• RECORD EXCERPTS:
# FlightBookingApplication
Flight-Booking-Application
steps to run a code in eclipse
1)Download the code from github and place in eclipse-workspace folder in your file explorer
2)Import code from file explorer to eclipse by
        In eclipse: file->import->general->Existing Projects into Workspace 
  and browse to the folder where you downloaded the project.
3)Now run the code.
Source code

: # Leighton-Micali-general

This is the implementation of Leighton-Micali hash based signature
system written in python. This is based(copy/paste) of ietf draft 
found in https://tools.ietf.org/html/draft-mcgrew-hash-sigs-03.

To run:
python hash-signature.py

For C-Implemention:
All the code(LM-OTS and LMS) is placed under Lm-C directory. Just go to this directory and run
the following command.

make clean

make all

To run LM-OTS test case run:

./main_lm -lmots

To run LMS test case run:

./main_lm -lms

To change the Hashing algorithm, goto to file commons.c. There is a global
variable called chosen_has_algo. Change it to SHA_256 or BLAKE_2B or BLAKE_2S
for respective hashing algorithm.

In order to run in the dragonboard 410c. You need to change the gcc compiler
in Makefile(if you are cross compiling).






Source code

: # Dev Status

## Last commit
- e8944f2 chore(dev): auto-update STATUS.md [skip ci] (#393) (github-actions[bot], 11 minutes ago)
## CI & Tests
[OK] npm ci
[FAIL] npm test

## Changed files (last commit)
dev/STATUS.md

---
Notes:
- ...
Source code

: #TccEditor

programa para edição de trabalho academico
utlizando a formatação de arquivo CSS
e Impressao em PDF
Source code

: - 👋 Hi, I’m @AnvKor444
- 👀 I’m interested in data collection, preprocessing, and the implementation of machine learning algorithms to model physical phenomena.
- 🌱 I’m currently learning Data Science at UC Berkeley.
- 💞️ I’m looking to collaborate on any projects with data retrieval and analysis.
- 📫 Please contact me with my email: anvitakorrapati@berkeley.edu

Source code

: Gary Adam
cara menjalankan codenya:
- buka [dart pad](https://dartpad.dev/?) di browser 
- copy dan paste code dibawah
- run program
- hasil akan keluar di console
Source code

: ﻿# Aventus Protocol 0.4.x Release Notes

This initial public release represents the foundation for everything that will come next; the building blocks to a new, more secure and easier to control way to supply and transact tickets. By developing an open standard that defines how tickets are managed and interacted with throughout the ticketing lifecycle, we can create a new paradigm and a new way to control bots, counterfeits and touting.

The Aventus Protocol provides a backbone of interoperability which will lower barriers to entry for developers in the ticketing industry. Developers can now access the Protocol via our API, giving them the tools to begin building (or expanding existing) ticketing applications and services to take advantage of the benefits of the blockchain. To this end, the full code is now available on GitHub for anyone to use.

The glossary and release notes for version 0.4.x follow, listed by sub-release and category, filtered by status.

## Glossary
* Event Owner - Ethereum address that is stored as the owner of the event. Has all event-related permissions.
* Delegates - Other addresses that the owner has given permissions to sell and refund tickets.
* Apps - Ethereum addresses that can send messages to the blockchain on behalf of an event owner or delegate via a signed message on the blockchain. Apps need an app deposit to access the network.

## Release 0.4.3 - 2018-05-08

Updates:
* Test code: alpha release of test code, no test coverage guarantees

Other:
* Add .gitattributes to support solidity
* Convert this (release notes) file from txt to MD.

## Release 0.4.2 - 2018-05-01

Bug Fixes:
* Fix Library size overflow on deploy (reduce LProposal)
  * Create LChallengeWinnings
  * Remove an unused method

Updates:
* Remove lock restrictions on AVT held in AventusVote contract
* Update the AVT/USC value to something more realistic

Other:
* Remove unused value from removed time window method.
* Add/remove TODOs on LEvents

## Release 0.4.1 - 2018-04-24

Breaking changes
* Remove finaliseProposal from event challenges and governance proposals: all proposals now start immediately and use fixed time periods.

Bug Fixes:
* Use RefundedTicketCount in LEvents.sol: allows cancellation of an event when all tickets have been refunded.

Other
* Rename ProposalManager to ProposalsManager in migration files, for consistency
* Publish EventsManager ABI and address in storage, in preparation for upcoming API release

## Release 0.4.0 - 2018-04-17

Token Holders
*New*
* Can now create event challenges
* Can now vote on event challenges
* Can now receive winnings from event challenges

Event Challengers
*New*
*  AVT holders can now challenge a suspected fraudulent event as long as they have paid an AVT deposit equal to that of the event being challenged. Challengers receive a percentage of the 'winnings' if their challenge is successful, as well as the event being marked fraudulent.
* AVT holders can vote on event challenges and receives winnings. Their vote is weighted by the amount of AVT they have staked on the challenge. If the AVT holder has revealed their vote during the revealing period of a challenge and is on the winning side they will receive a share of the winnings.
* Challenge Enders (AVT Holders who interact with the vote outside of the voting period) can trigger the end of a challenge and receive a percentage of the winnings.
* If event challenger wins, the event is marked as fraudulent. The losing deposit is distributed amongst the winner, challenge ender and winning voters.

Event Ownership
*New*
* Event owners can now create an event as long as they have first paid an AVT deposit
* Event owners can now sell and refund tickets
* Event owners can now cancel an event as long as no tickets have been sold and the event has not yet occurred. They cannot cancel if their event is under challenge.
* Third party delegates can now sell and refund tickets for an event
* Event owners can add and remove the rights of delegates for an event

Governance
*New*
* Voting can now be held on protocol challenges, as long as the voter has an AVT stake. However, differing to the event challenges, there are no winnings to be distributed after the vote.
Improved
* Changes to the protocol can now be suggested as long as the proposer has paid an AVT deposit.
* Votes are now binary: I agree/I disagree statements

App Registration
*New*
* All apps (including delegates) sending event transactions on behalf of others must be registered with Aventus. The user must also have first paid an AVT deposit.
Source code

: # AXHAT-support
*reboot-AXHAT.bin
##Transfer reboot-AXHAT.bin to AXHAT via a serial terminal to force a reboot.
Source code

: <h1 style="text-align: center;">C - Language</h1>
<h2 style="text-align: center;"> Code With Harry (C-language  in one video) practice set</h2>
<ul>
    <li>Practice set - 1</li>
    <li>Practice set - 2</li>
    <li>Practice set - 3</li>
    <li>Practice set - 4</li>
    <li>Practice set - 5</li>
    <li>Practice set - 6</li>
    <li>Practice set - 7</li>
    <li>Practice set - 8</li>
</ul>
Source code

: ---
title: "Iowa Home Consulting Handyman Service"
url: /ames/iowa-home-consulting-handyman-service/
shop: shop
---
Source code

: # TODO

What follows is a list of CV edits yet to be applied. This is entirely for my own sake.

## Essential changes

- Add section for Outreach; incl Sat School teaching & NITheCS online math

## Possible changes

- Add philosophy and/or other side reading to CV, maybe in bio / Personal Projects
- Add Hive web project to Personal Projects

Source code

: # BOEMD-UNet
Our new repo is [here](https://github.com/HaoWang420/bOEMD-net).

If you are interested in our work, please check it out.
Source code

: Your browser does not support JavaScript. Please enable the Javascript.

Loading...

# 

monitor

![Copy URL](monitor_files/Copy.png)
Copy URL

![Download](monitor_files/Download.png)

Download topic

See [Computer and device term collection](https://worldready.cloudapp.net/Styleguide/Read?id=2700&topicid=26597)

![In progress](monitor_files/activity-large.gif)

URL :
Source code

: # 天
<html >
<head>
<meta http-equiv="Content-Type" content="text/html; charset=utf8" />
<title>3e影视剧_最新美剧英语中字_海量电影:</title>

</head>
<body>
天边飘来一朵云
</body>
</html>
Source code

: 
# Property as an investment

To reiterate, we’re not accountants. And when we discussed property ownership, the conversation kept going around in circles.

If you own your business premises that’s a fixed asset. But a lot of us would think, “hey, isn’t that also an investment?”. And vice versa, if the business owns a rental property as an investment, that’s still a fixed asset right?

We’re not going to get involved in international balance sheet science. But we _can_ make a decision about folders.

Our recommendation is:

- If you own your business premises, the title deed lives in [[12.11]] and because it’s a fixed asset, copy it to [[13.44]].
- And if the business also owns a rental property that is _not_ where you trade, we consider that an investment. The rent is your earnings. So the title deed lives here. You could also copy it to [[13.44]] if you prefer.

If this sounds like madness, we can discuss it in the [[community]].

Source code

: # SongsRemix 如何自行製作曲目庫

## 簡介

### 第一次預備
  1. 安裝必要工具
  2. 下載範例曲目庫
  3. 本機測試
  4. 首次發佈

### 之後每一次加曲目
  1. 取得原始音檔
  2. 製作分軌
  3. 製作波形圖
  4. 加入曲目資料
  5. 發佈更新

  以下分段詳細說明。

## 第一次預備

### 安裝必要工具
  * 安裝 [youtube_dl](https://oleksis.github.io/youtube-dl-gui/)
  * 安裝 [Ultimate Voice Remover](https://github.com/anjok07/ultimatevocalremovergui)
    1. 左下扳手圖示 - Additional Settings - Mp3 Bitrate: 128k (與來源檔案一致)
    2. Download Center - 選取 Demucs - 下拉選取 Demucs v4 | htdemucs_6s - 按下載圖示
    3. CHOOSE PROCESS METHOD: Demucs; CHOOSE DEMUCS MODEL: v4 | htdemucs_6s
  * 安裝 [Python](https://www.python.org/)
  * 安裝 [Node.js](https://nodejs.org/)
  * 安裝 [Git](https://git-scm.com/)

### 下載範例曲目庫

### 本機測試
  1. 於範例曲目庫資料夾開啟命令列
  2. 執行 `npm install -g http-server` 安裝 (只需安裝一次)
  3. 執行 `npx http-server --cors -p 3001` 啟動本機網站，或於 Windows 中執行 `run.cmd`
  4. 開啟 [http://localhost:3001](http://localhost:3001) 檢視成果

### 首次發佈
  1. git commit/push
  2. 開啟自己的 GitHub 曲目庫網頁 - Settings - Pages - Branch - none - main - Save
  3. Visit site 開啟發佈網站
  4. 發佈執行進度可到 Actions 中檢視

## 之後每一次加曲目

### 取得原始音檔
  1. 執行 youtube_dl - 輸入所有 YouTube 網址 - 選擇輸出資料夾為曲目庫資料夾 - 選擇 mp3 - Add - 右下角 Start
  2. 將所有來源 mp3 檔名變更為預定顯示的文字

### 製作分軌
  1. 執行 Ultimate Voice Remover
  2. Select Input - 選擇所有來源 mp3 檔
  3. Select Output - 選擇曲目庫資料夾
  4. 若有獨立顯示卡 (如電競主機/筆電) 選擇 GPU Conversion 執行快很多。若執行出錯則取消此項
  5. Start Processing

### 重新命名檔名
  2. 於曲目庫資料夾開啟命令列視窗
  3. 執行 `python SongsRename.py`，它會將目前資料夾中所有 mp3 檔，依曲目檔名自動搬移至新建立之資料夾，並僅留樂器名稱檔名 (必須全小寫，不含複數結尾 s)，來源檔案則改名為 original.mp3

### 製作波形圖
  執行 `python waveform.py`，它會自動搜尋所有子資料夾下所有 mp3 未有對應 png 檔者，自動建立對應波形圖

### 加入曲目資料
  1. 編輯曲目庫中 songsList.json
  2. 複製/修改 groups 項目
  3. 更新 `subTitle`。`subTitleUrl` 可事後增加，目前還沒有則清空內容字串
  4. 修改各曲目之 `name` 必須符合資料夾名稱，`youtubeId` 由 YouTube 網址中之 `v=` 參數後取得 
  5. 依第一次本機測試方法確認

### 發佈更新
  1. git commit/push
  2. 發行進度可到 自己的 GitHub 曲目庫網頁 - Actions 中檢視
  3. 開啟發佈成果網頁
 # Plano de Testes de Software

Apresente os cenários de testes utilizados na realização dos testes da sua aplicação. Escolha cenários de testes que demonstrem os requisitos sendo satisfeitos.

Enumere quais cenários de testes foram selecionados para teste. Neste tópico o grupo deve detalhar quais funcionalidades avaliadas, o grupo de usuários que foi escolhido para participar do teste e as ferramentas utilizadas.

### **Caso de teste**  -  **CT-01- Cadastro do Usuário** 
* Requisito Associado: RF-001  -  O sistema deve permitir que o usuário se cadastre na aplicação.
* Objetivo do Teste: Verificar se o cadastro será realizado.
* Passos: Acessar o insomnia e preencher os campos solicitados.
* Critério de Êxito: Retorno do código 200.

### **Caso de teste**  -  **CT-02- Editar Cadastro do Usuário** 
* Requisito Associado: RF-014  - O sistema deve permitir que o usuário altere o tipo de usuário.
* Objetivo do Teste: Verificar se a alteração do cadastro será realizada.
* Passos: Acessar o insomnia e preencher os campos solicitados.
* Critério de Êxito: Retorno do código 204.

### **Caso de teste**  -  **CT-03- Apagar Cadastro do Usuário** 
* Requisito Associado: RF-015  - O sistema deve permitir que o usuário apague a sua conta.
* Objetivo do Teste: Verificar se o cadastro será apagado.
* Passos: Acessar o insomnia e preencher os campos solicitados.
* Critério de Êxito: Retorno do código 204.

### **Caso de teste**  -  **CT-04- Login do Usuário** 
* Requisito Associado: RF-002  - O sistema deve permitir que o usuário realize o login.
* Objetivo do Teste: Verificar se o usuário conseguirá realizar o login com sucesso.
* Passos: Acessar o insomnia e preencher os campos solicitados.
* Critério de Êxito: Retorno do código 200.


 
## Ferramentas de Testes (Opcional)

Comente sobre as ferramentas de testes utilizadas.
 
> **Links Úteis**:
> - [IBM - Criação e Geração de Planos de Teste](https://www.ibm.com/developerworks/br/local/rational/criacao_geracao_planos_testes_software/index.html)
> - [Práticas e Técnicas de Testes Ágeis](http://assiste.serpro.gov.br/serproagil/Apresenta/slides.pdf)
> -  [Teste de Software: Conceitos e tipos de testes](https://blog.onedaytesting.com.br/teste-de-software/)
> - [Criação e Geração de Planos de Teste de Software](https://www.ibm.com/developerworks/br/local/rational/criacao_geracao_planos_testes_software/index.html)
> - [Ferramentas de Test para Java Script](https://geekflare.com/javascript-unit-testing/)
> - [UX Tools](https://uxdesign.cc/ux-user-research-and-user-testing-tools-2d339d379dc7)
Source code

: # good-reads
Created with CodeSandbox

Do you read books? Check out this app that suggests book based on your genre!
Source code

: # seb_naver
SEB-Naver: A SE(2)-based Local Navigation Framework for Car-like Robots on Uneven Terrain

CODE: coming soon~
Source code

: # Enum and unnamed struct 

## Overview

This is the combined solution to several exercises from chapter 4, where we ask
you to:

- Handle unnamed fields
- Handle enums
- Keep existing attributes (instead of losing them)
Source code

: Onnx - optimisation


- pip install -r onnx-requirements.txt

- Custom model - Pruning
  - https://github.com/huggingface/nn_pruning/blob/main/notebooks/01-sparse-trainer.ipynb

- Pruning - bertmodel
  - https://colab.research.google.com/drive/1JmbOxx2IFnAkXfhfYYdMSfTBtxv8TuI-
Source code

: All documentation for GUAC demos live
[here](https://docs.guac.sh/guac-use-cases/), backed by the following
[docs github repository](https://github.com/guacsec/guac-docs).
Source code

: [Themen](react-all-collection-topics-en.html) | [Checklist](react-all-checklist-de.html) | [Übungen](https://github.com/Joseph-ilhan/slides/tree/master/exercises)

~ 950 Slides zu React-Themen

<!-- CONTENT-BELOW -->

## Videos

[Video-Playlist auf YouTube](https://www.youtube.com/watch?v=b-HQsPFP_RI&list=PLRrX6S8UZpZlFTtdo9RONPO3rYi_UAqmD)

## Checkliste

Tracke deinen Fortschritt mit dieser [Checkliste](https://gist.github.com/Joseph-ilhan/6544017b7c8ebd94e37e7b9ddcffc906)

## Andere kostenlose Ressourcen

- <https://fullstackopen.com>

• DIRECTIONS:
Only lines holding the word "曲目庫網頁" are wanted; copy each one from the listing.

• EXERCISE RESULT:
  2. 開啟自己的 GitHub 曲目庫網頁 - Settings - Pages - Branch - none - main - Save
  2. 發行進度可到 自己的 GitHub 曲目庫網頁 - Actions 中檢視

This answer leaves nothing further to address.